La objeción que algunos suelen oponer a lo
anterior es la siguiente: “¿Por qué tienes miedo?”,
dicen. “¿Temes acaso que te hagan ver que estabas
equivocado? No tengas una mente tan estrecha. Hay que ver siempre todos los
aspectos de una cuestión. Si tu fe es firme, puedes leerlo todo sin miedo a que
te haga daño”.
A este planteamiento podríamos contestar, con
toda sencillez, que sí, que tenemos miedo. No es un miedo a que nos demuestren
que nuestra fe es errónea, es miedo a nuestra debilidad. El pecado original ha
oscurecido nuestra razón y debilitado nuestra voluntad. Vivir nuestra fe
implica negaciones, a veces muchas.

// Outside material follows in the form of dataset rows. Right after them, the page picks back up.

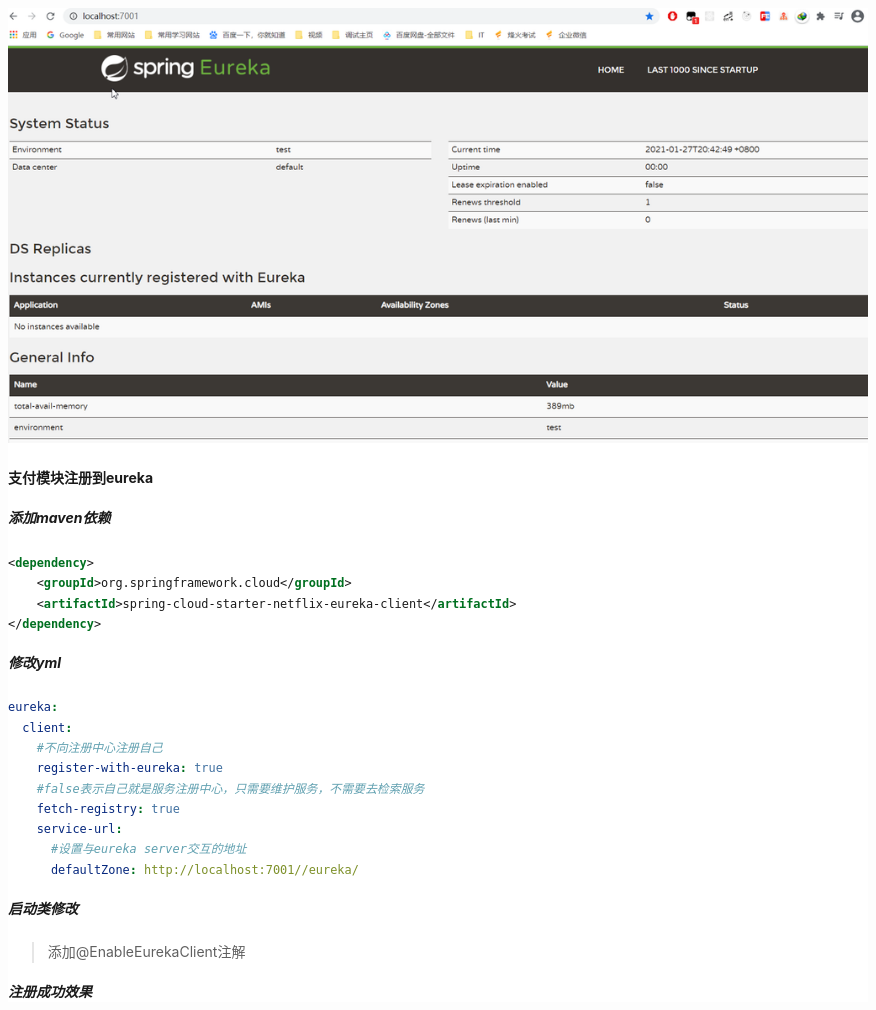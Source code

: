 ![1611751488442](images/1611751488442.png)

#### 支付模块注册到eureka

##### 添加maven依赖

```xml
<dependency>
    <groupId>org.springframework.cloud</groupId>
    <artifactId>spring-cloud-starter-netflix-eureka-client</artifactId>
</dependency>
```

##### 修改yml

```yml
eureka:
  client:
    #不向注册中心注册自己
    register-with-eureka: true
    #false表示自己就是服务注册中心，只需要维护服务，不需要去检索服务
    fetch-registry: true
    service-url:
      #设置与eureka server交互的地址
      defaultZone: http://localhost:7001//eureka/
```

##### 启动类修改

> 添加@EnableEurekaClient注解

##### 注册成功效果
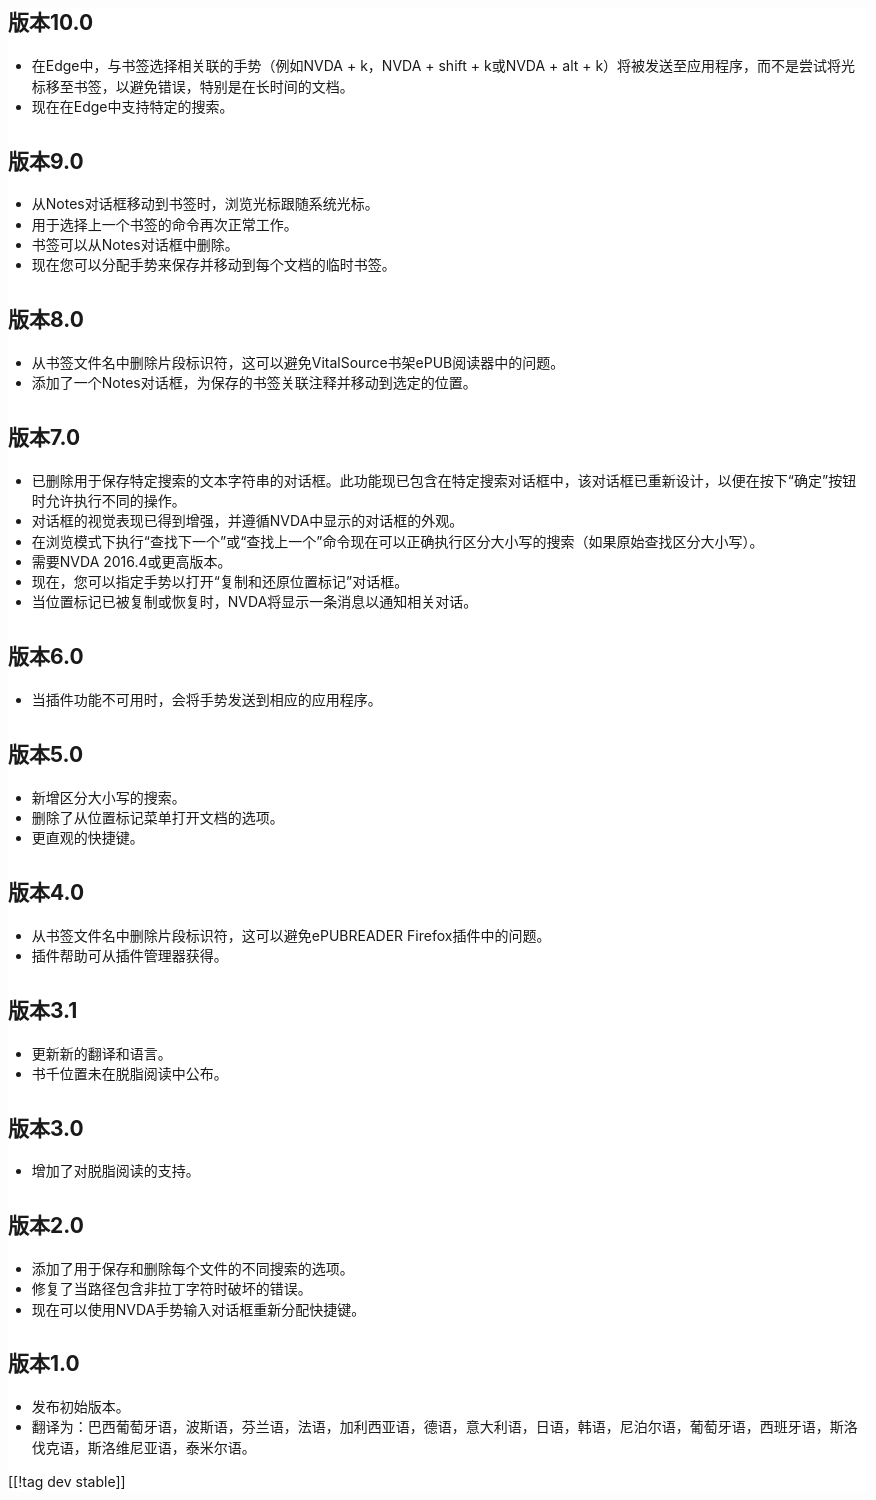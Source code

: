 ## 版本10.0 ##
*	在Edge中，与书签选择相关联的手势（例如NVDA + k，NVDA + shift + k或NVDA + alt +
  k）将被发送至应用程序，而不是尝试将光标移至书签，以避免错误，特别是在长时间的文档。
*	现在在Edge中支持特定的搜索。

## 版本9.0
*	从Notes对话框移动到书签时，浏览光标跟随系统光标。
*	用于选择上一个书签的命令再次正常工作。
*	书签可以从Notes对话框中删除。
*	现在您可以分配手势来保存并移动到每个文档的临时书签。

## 版本8.0 ##
*	从书签文件名中删除片段标识符，这可以避免VitalSource书架ePUB阅读器中的问题。
*	添加了一个Notes对话框，为保存的书签关联注释并移动到选定的位置。

## 版本7.0 ##
*	已删除用于保存特定搜索的文本字符串的对话框。此功能现已包含在特定搜索对话框中，该对话框已重新设计，以便在按下“确定”按钮时允许执行不同的操作。
*	对话框的视觉表现已得到增强，并遵循NVDA中显示的对话框的外观。
*	在浏览模式下执行“查找下一个”或“查找上一个”命令现在可以正确执行区分大小写的搜索（如果原始查找区分大小写）。
*	需要NVDA 2016.4或更高版本。
*	现在，您可以指定手势以打开“复制和还原位置标记”对话框。
*	当位置标记已被复制或恢复时，NVDA将显示一条消息以通知相关对话。

## 版本6.0 ##
* 当插件功能不可用时，会将手势发送到相应的应用程序。

## 版本5.0 ##
* 新增区分大小写的搜索。
* 删除了从位置标记菜单打开文档的选项。
* 更直观的快捷键。

## 版本4.0 ##
* 从书签文件名中删除片段标识符，这可以避免ePUBREADER Firefox插件中的问题。
* 插件帮助可从插件管理器获得。

## 版本3.1 ##
* 更新新的翻译和语言。
* 书千位置未在脱脂阅读中公布。

## 版本3.0 ##
* 增加了对脱脂阅读的支持。

## 版本2.0 ##
* 添加了用于保存和删除每个文件的不同搜索的选项。
* 修复了当路径包含非拉丁字符时破坏的错误。
* 现在可以使用NVDA手势输入对话框重新分配快捷键。

## 版本1.0 ##
* 发布初始版本。
* 翻译为：巴西葡萄牙语，波斯语，芬兰语，法语，加利西亚语，德语，意大利语，日语，韩语，尼泊尔语，葡萄牙语，西班牙语，斯洛伐克语，斯洛维尼亚语，泰米尔语。

[[!tag dev stable]]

Suele Dios pedirnos cosas que a nosotros,
humanamente, no nos gustan. El cosquilleo del egoísmo nos inclina a pensar que
la vida sería más agradable si no tuviéramos fe. Sí, con toda sinceridad,
tenemos miedo de tropezar con algún escritor de ingenio que infle nuestro yo
hasta el punto en que, como Adán, decidamos ser dioses. Y sabemos que rechazar
el veneno de la mente no es una limitación, exactamente igual que no lo es
rechazar el veneno del estómago. Para probar que nuestro aparato digestivo es
bueno no es necesario beber un litro de sosa cáustica.

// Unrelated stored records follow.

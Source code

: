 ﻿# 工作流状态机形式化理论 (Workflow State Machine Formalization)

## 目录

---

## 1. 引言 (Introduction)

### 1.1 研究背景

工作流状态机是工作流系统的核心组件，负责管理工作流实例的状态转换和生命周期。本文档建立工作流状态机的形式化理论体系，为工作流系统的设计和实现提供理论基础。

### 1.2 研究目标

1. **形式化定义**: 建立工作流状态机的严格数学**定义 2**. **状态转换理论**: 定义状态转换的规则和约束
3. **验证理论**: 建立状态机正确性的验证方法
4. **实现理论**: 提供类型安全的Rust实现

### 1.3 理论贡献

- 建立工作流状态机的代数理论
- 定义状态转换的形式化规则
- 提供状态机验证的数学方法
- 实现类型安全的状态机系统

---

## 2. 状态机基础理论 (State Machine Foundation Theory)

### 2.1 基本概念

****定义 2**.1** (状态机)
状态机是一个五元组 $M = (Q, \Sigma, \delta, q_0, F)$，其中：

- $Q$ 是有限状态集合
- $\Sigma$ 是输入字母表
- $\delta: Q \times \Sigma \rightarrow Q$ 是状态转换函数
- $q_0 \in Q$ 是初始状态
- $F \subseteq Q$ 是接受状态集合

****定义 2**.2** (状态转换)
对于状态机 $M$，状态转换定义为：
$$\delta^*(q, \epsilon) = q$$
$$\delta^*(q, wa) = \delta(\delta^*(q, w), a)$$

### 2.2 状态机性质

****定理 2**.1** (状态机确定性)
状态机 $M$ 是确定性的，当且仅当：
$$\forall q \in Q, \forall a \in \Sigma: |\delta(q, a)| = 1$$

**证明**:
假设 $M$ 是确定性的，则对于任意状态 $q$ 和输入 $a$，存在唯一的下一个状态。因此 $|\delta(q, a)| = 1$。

Cada vez se observa con mayor frecuencia otro
tipo de herejía especialmente peligrosa: el error
del “indiferentismo”. El indiferentismo postula que todas las religiones
son igualmente gratas a Dios, que tan buena es una como la otra, y que es
cuestión de preferencias tanto profesar una religión determinada como no tener
religión alguna. En su base, el indiferentismo yerra al suponer que la verdad y
el error son igualmente gratos a Dios; o en suponer que la verdad absoluta no
existe, que la verdad es lo que uno cree. Si supusiéramos que una religión es
tan buena como cualquier otra, el siguiente paso lógico concluiría que ninguna
es de Dios, puesto que Él no se ha pronunciado sobre ella.

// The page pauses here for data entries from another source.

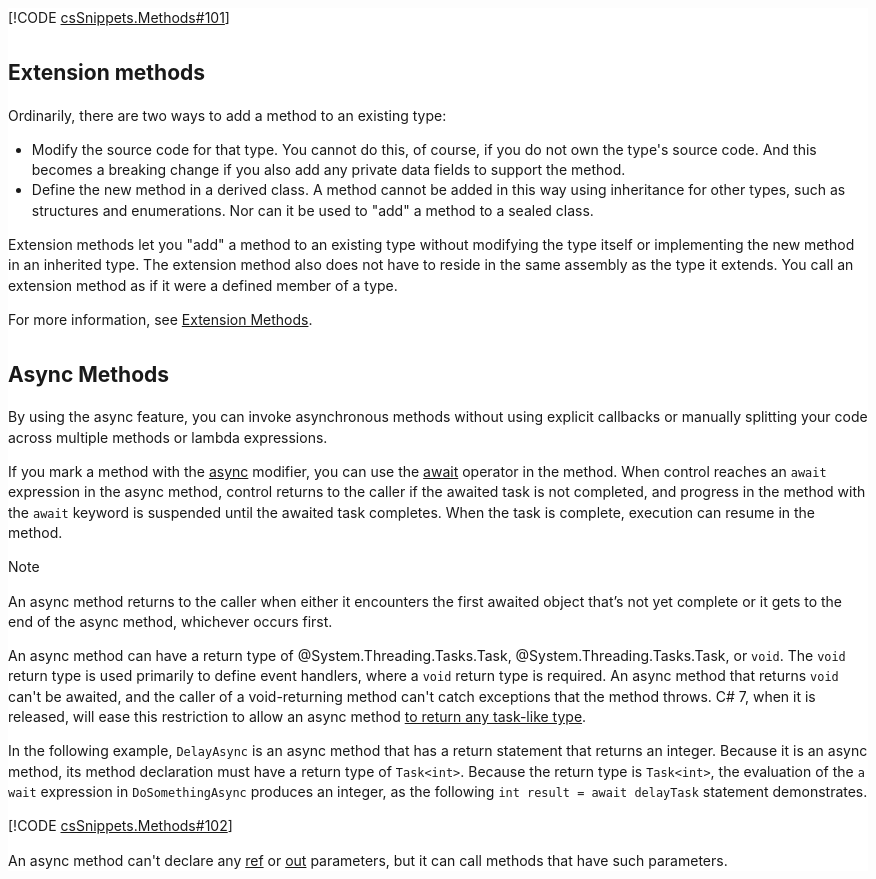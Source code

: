 [!CODE [csSnippets.Methods#101](../../samples/snippets/csharp/concepts/methods/returnarray1.cs#101)]

## <a name="exten" /> Extension methods ##

Ordinarily, there are two ways to add a method to an existing type:

- Modify the source code for that type. You cannot do this, of course, if you do not own the type's source code. And this becomes a breaking change if you also add any private data fields to support the method.
- Define the new method in a derived class. A method cannot be added in this way using inheritance for other types, such as structures and enumerations. Nor can it be used to "add" a method to a sealed class.

Extension methods let you "add" a method to an existing type without modifying the type itself or implementing the new method in an inherited type. The extension method also does not have to reside in the same assembly as the type it extends. You call an extension method as if it were a defined member of a type.

For more information, see [Extension Methods](https://msdn.microsoft.com/en-us/library/bb383977.aspx).

## <a name="async" /> Async Methods ##

By using the async feature, you can invoke asynchronous methods without using explicit callbacks or manually splitting your code across multiple methods or lambda expressions.

If you mark a method with the [async](https://msdn.microsoft.com/en-us/library/hh156513.aspx) modifier, you can use the [await](https://msdn.microsoft.com/en-us/library/hh156528.aspx) operator in the method. When control reaches an `await` expression in the async method, control returns to the caller if the awaited task is not completed, and progress in the method with the `await` keyword is suspended until the awaited task completes. When the task is complete, execution can resume in the method.

> [!NOTE]
> An async method returns to the caller when either it encounters the first awaited object that’s not yet complete or it gets to the end of the async method, whichever occurs first.

An async method can have a return type of @System.Threading.Tasks.Task<TResult>, @System.Threading.Tasks.Task, or `void`. The `void` return type is used primarily to define event handlers, where a `void` return type is required. An async method that returns `void` can't be awaited, and the caller of a void-returning method can't catch exceptions that the method throws. C# 7, when it is released, will ease this restriction to allow an async method [to return any task-like type](https://github.com/ljw1004/roslyn/blob/features/async-return/docs/specs/feature%20-%20arbitrary%20async%20returns.md).

In the following example, `DelayAsync` is an async method that has a return statement that returns an integer. Because it is an async method, its method declaration must have a return type of `Task<int>`. Because the return type is `Task<int>`, the evaluation of the `await` expression in `DoSomethingAsync` produces an integer, as the following `int result = await delayTask` statement demonstrates.

[!CODE [csSnippets.Methods#102](../../samples/snippets/csharp/concepts/methods/async1.cs#102)]

An async method can't declare any [ref](https://msdn.microsoft.com/en-us/library/14akc2c7.aspx) or [out](https://msdn.microsoft.com/en-us/library/t3c3bfhx.aspx) parameters, but it can call methods that have such parameters.
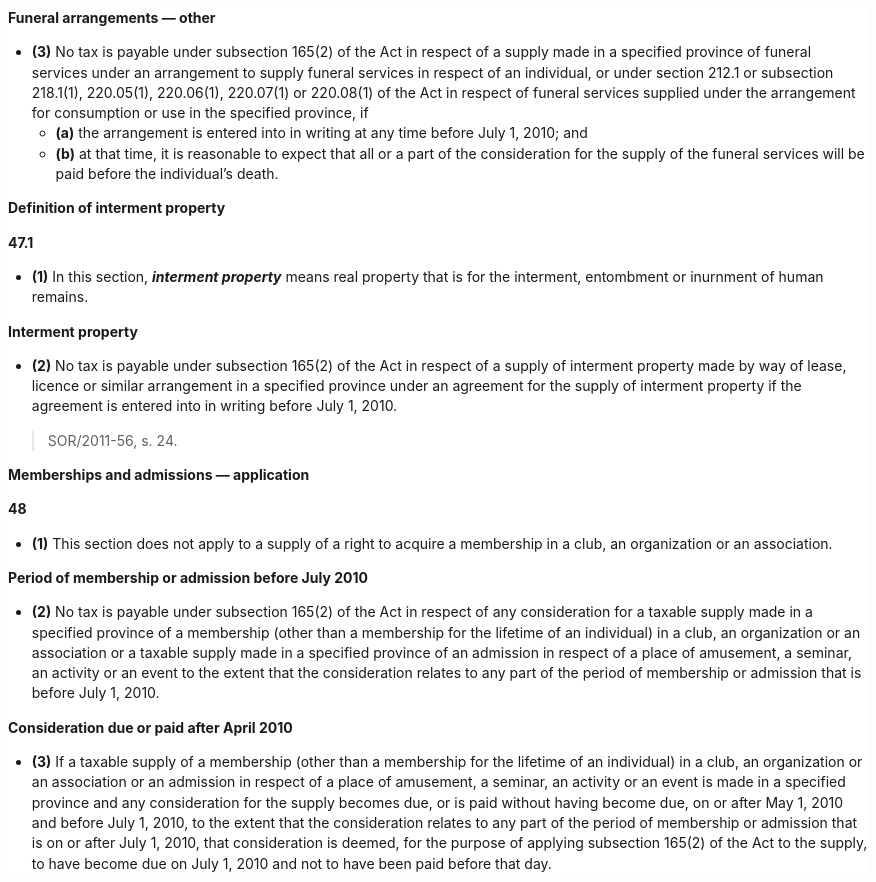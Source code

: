 **Funeral arrangements — other**

- **(3)** No tax is payable under subsection 165(2) of the Act in respect of a supply made in a specified province of funeral services under an arrangement to supply funeral services in respect of an individual, or under section 212.1 or subsection 218.1(1), 220.05(1), 220.06(1), 220.07(1) or 220.08(1) of the Act in respect of funeral services supplied under the arrangement for consumption or use in the specified province, if
	- **(a)** the arrangement is entered into in writing at any time before July 1, 2010; and
	- **(b)** at that time, it is reasonable to expect that all or a part of the consideration for the supply of the funeral services will be paid before the individual’s death.




**Definition of interment property**

**47.1** 

- **(1)** In this section, ***interment property*** means real property that is for the interment, entombment or inurnment of human remains.

**Interment property**

- **(2)** No tax is payable under subsection 165(2) of the Act in respect of a supply of interment property made by way of lease, licence or similar arrangement in a specified province under an agreement for the supply of interment property if the agreement is entered into in writing before July 1, 2010.
> SOR/2011-56, s. 24.





**Memberships and admissions — application**

**48** 

- **(1)** This section does not apply to a supply of a right to acquire a membership in a club, an organization or an association.

**Period of membership or admission before July 2010**

- **(2)** No tax is payable under subsection 165(2) of the Act in respect of any consideration for a taxable supply made in a specified province of a membership (other than a membership for the lifetime of an individual) in a club, an organization or an association or a taxable supply made in a specified province of an admission in respect of a place of amusement, a seminar, an activity or an event to the extent that the consideration relates to any part of the period of membership or admission that is before July 1, 2010.

**Consideration due or paid after April 2010**

- **(3)** If a taxable supply of a membership (other than a membership for the lifetime of an individual) in a club, an organization or an association or an admission in respect of a place of amusement, a seminar, an activity or an event is made in a specified province and any consideration for the supply becomes due, or is paid without having become due, on or after May 1, 2010 and before July 1, 2010, to the extent that the consideration relates to any part of the period of membership or admission that is on or after July 1, 2010, that consideration is deemed, for the purpose of applying subsection 165(2) of the Act to the supply, to have become due on July 1, 2010 and not to have been paid before that day.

La herejía del indiferentismo puede predicarse
tanto con acciones como con palabras. Ésta es la razón que desaconseja la
participación de un católico en ceremonias no católicas, la asistencia, por
ejemplo, a servicios luteranos o ceremonias budistas. Participar activamente en
tales ritos es un pecado contra la virtud de la fe. Nosotros conocemos cómo
Dios quiere que le demos culto y, por ello, es gravemente pecaminoso dárselo
según formas creadas por los hombres en vez de las dictadas por Él mismo. Esto
no significa que los católicos no puedan orar con personas de otra fe, como lo
hizo Su Santidad Juan Pablo II en el histórico encuentro de Asís, con los
líderes de las más importantes confesiones religiosas. Pero una cosa bien
distinta es participar en un acto de culto de una religión extraña.
Un católico puede, por supuesto, asistir (sin
participación activa) a un servicio religioso no católico cuando haya razón
suficiente. Por ejemplo, la caridad justifica nuestra asistencia al funeral o
la boda de un pariente, amigo o vecino no católico. En casos de esta índole
todos saben el motivo de nuestra presencia allí.
La razón de todo lo anterior es evidente: cuando
alguien está convencido de poseer la verdad religiosa, no puede en conciencia
transigir con una falacia religiosa. Cuando un protestante, un judío o un
mahometano da culto a Dios en su templo, cumple lo que él entiende como
voluntad de Dios, y por errado que esté (supuesta la rectitud de su conciencia)
hace algo grato a Dios. Pero nosotros no podemos agradar a Dios si con nuestra
participación damos a entender que el error no importa.